Lo Stato sta dimostrando tutta la sua incapacità vanificando il grande lavoro dei magistrati antimafia e degli inquirenti”.
Ad affermarlo è il segretario generale del Sindacato Polizia Penitenziaria – S.PP. – Aldo Di Giacomo ricordando che “i casi di ordini e minacce estorsive, persino via telefono, si susseguono da tempo e interessano numerosi istituti penitenziari specie quelli con detenuti a regime 41 bis.
È naturale chiedersi se siamo solo di fronte ad una diffusa incapacità di far fronte alla criminalità che opera dal carcere o se c’è dell’altro. Questa situazione conferma – dice ancora Di Giacomo – che, come sosteniamo da anni, la lotta alle mafie si conduce a partire dal carcere dove sono detenuti capi clan e boss insieme ad esponenti di spicco delle famiglie.

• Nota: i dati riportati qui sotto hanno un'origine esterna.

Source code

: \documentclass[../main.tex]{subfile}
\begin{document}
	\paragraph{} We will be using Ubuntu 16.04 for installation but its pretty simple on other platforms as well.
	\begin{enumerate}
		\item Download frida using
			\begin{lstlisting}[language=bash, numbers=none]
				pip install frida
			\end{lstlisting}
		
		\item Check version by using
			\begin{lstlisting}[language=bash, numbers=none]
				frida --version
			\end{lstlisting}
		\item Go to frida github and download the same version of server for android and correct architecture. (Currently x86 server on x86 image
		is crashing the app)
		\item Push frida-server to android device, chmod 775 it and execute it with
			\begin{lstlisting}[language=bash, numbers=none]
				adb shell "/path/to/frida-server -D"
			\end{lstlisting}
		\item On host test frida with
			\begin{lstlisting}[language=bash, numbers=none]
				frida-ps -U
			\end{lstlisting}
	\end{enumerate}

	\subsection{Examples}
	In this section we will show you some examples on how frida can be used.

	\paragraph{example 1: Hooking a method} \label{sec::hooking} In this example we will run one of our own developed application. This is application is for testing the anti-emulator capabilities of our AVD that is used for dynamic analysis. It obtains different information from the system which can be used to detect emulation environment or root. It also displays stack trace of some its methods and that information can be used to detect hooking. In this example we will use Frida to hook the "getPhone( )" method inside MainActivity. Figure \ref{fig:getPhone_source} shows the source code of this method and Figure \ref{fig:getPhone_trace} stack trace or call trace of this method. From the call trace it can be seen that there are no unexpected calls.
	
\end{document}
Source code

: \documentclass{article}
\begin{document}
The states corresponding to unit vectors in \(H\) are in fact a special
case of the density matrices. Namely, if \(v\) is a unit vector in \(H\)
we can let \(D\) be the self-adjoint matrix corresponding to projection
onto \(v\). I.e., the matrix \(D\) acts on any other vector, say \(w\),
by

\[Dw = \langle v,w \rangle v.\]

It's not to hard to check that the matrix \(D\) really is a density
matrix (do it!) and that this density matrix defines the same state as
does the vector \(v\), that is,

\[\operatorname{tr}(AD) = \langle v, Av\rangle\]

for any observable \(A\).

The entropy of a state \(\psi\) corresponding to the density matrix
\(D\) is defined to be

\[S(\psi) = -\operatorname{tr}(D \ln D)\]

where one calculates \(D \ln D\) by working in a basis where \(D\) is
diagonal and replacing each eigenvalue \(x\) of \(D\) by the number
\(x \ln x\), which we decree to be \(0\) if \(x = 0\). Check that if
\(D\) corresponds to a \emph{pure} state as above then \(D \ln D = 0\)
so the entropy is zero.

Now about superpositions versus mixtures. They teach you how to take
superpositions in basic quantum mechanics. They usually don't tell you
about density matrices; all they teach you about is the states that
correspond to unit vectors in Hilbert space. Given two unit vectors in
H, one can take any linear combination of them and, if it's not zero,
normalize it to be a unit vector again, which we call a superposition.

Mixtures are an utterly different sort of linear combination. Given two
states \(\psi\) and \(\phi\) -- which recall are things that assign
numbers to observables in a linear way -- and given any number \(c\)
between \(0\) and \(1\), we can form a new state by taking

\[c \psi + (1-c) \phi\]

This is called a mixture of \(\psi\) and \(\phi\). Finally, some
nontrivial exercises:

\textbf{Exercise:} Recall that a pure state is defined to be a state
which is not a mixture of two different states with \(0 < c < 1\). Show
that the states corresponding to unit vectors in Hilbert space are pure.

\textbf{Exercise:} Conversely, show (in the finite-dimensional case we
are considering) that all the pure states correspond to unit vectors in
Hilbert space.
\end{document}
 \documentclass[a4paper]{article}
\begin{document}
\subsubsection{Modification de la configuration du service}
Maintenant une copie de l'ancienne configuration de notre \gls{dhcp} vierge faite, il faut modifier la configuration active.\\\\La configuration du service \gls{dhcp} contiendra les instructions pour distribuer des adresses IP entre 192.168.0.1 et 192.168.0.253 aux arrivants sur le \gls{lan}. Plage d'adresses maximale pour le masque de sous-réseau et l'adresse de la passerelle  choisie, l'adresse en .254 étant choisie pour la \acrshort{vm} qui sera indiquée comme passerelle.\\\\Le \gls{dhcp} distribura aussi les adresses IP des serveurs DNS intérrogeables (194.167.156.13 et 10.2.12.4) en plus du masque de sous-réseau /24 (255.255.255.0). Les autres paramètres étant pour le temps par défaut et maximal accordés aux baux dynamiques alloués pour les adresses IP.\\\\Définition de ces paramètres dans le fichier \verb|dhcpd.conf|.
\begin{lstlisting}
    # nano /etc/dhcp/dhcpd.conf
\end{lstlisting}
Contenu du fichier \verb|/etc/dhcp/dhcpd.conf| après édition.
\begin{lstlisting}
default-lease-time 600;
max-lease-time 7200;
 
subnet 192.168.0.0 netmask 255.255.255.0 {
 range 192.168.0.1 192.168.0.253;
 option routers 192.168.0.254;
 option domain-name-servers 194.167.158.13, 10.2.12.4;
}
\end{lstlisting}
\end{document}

E il continuo ritrovamento di telefonini in gran parte arrivati dal “cielo” (attraverso i droni) è il primo elemento per interrompere, una volta per tutte, il “comando” dal carcere ai territori oltre alle minacce ed estorsioni.
Non si sottovaluti – afferma il segretario del Sindacato Penitenziari – che le mafie approfittando di questa fase di crisi internazionale stanno concentrando i propri interessi sulle attività economiche e produttive per acquisire alberghi, ristoranti, imprese, intensificare l’usura, proprio come riprova il caso dello ‘ndranghetista detenuto nel carcere lombardo”.
“L’effetto devastante di tutto questo è lo scoraggiamento per le vittime delle mafie a denunciare e collaborare con i magistrati mentre la lotta alla criminalità rischia una brutta battuta d’arresto”.